I’m sitting there, hands fiddling with the key, when I start to feel like God is Right There with his voice speaking quietly to my heart:
This is your key.
While I admire God’s ability to try to make a joke, I don’t feel like dealing with two angry kids, so I take the boys out, put them both to sleep, praying and hoping no one will steal the car from the driveway with the key in the ignition. When I return to the car, I put my hand on the gear and then I hits me.
The car was still in Drive.
I push it into Park, turn the key, it slides out effortlessly.
I hear the voice again:
Park. Rest. Rest is the key.
It’s no secret that I’m exhausted. All the time. All. The. Time. Whenever someone asks me how I am, my response is usually along the lines of, I’m well, you know, I’m tired, but I’m well. Most people look at the baby and toddler I tow around with me, smile and nod and then change the subject. It’s the rule, right? Small kids means fatigue.
My children are an easy target when I’m looking for whom to blame. The truth though? That’s a bit more complicated. Yes, I would have more energy if I slept without being woken up at night, and if I wasn’t breastfeeding, I would feel more well in general. But there are lots of little ways I give my rest away every single day.

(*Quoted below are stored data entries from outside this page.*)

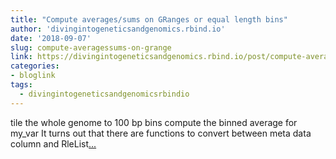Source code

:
 ```yaml
---
title: "Compute averages/sums on GRanges or equal length bins"
author: 'divingintogeneticsandgenomics.rbind.io'
date: '2018-09-07'
slug: compute-averagessums-on-grange
link: https://divingintogeneticsandgenomics.rbind.io/post/compute-averages-sums-on-granges-or-equal-length-bins/
categories:
- bloglink
tags:
  - divingintogeneticsandgenomicsrbindio
---
```


tile the whole genome to 100 bp bins compute the binned average for my_var It turns out that there are functions to convert between meta data column and RleList[... <i class="fas fa-external-link-alt"></i>](https://divingintogeneticsandgenomics.rbind.io/post/compute-averages-sums-on-granges-or-equal-length-bins/)

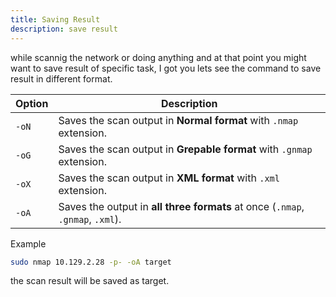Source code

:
 ```yaml
---
title: Saving Result
description: save result
---
```


while scannig the network or doing anything and at that point you might want to save result of specific task, I got you lets see the command to save result in different format.

| **Option** | **Description** |
| --- | --- |
| `-oN` | Saves the scan output in **Normal format** with `.nmap` extension. |
| `-oG` | Saves the scan output in **Grepable format** with `.gnmap` extension. |
| `-oX` | Saves the scan output in **XML format** with `.xml` extension. |
| `-oA` | Saves the output in **all three formats** at once (`.nmap`, `.gnmap`, `.xml`). |

Example 
```bash
sudo nmap 10.129.2.28 -p- -oA target
```

the scan result will be saved as target.

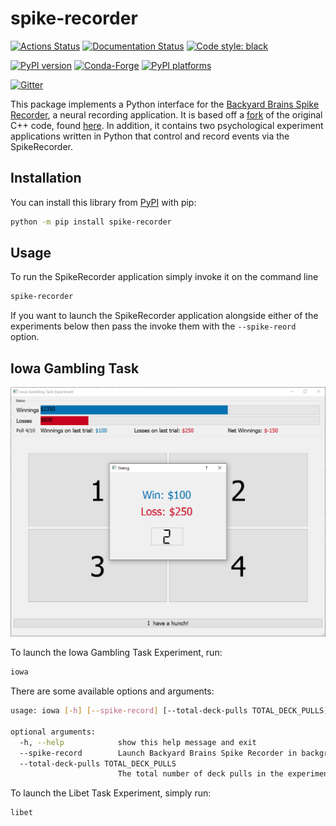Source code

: # spike-recorder

[![Actions Status][actions-badge]][actions-link]
[![Documentation Status][rtd-badge]][rtd-link]
[![Code style: black][black-badge]][black-link]

[![PyPI version][pypi-version]][pypi-link]
[![Conda-Forge][conda-badge]][conda-link]
[![PyPI platforms][pypi-platforms]][pypi-link]

[![Gitter][gitter-badge]][gitter-link]

This package implements a Python interface for the 
[Backyard Brains Spike Recorder](https://backyardbrains.com/products/spikerecorder), a neural recording application. It
is based off a [fork](https://github.com/davidt0x/Spike-Recorder) of the original C++ code, found 
[here](https://github.com/BackyardBrains/Spike-Recorder). In addition, it contains two psychological experiment 
applications written in Python that control and record events via the SpikeRecorder. 

## Installation

You can install this library from [PyPI](https://pypi.org/project/spike-recorder/) with pip:

```bash
python -m pip install spike-recorder
```

## Usage

To run the SpikeRecorder application simply invoke it on the command line

```bash
spike-recorder
```

If you want to launch the SpikeRecorder application alongside either of the experiments
below then pass the invoke them with the `--spike-reord` option. 

## Iowa Gambling Task

![Iowa Task Screenshot](docs/images/iowa_task_image.png?raw=true "Iowa Task Screenshow")

To launch the Iowa Gambling Task Experiment, run:

```bash
iowa
```

There are some available options and arguments:

```bash
usage: iowa [-h] [--spike-record] [--total-deck-pulls TOTAL_DECK_PULLS]

optional arguments:
  -h, --help            show this help message and exit
  --spike-record        Launch Backyard Brains Spike Recorder in background. Default is do not run.
  --total-deck-pulls TOTAL_DECK_PULLS
                        The total number of deck pulls in the experiment. Default is 100.


```

To launch the Libet Task Experiment, simply run:

```bash
libet
```





[actions-badge]:            https://github.com/davidt0x/py-spike-recorder/workflows/CI/badge.svg
[actions-link]:             https://github.com/davidt0x/py-spike-recorderactions
[black-badge]:              https://img.shields.io/badge/code%20style-black-000000.svg
[black-link]:               https://github.com/psf/black
[conda-badge]:              https://img.shields.io/conda/vn/conda-forge/spike-recorder
[conda-link]:               https://github.com/conda-forge/spike-recorder-feedstock
[gitter-badge]:             https://badges.gitter.im/PrincetonUniversity/py-spike-recorder.svg
[gitter-link]:              https://gitter.im/PrincetonUniversity/py-spike-recorder?utm_source=badge&utm_medium=badge&utm_campaign=pr-badge&utm_content=badge
[pypi-link]:                https://pypi.org/project/spike-recorder/
[pypi-platforms]:           https://img.shields.io/pypi/pyversions/spike-recorder
[pypi-version]:             https://badge.fury.io/py/spike-recorder.svg
[rtd-badge]:                https://readthedocs.org/projects/spike-recorder/badge/?version=latest
[rtd-link]:                 https://spike-recorder.readthedocs.io/en/latest/?badge=latest
[sk-badge]:                 https://scikit-hep.org/assets/images/Scikit--HEP-Project-blue.svg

I wear myself out by my time spent online because when I scroll through Facebook I’m observing, watching, digesting other people’s lives, and no matter how hard I try I find myself comparing, judging and regularly feeling jealous because who wouldn’t want to be flying off to (insert tropical island here) without small kids? It doesn’t even need to be so exotic, the sight of you eating a full meal in a restaurant without being interrupted by little hands and voices, that’s enough to make me feel like my life is lacking something.
And those thoughts about lack, those feelings that my life isn’t enough?

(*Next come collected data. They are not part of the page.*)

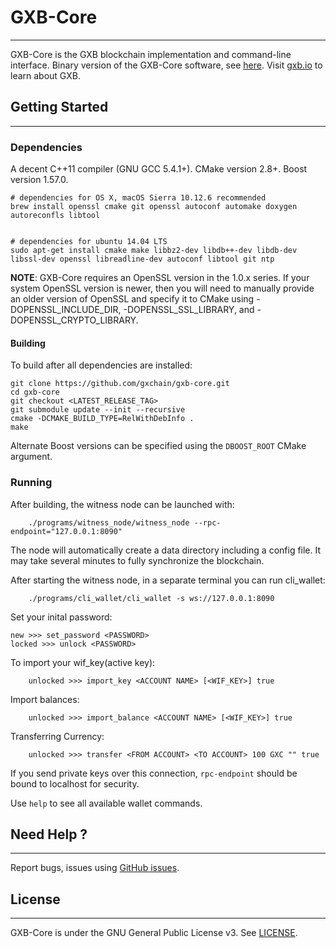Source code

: # GXB-Core
---------------

GXB-Core is the GXB blockchain implementation and command-line interface.  Binary version of the GXB-Core software, see [here](https://github.com/gxchain/gxb-release/releases). Visit [gxb.io](https://www.gxb.io/) to learn about GXB.

## Getting Started
---------------

### Dependencies
A decent C++11 compiler (GNU GCC 5.4.1+). CMake version 2.8+. Boost version 1.57.0.
```
# dependencies for OS X, macOS Sierra 10.12.6 recommended
brew install openssl cmake git openssl autoconf automake doxygen autoreconfls libtool


# dependencies for ubuntu 14.04 LTS
sudo apt-get install cmake make libbz2-dev libdb++-dev libdb-dev libssl-dev openssl libreadline-dev autoconf libtool git ntp

```
**NOTE**: GXB-Core requires an OpenSSL version in the 1.0.x series. If your system OpenSSL version is newer, then you will need to manually provide an older version of OpenSSL and specify it to CMake using -DOPENSSL_INCLUDE_DIR, -DOPENSSL_SSL_LIBRARY, and -DOPENSSL_CRYPTO_LIBRARY.

#### Building

To build after all dependencies are installed:

    git clone https://github.com/gxchain/gxb-core.git
    cd gxb-core
    git checkout <LATEST_RELEASE_TAG>
    git submodule update --init --recursive
    cmake -DCMAKE_BUILD_TYPE=RelWithDebInfo .
    make

Alternate Boost versions can be specified using the `DBOOST_ROOT` CMake argument. 

### Running
After building, the witness node can be launched with:
```
    ./programs/witness_node/witness_node --rpc-endpoint="127.0.0.1:8090"
```
The node will automatically create a data directory including a config file. It may take several minutes to fully synchronize
the blockchain. 

After starting the witness node, in a separate terminal you can run cli_wallet:
```
    ./programs/cli_wallet/cli_wallet -s ws://127.0.0.1:8090
```
Set your inital password:
```
new >>> set_password <PASSWORD>
locked >>> unlock <PASSWORD>
```
To import your wif_key(active key):
```
    unlocked >>> import_key <ACCOUNT NAME> [<WIF_KEY>] true
```
Import balances:
```
    unlocked >>> import_balance <ACCOUNT NAME> [<WIF_KEY>] true
```   
Transferring Currency:
```
    unlocked >>> transfer <FROM ACCOUNT> <TO ACCOUNT> 100 GXC "" true 
```

If you send private keys over this connection, `rpc-endpoint` should be bound to localhost for security.

Use `help` to see all available wallet commands. 

## Need Help ?
---------------
Report bugs, issues using [GitHub issues](https://github.com/gxchain/gxb-core/issues/new).

## License
---------------
GXB-Core is under the GNU General Public License v3. See [LICENSE](https://github.com/gxchain/gxb-core/blob/master/LICENSE).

Exhausting. And far more wearying than a night of uninterrupted sleep.
I read a lot, mostly online, articles, blog posts, new ideas, new research. The vast majority of what I read is good, it’s edifying, technically encouraging and usually full of lovely ideas. But even this good reading lays a weight on my heart. Let’s say I read five blog posts in one sitting, which probably takes 30 minutes, and let’s presume that every single one of them were excellent, edifying and encouraging in content. It still leaves me with a head full of new ideas, opinions and ways-in-which-I-should-be-doing things, and if I did this every day for one week, that’s 35 competing ideas, and even if they aren’t competing, those are 35 different ways in which I could be doing, living, being differently. Even those articles about grace and resting in grace and being enough and I am enough leave me exhausted.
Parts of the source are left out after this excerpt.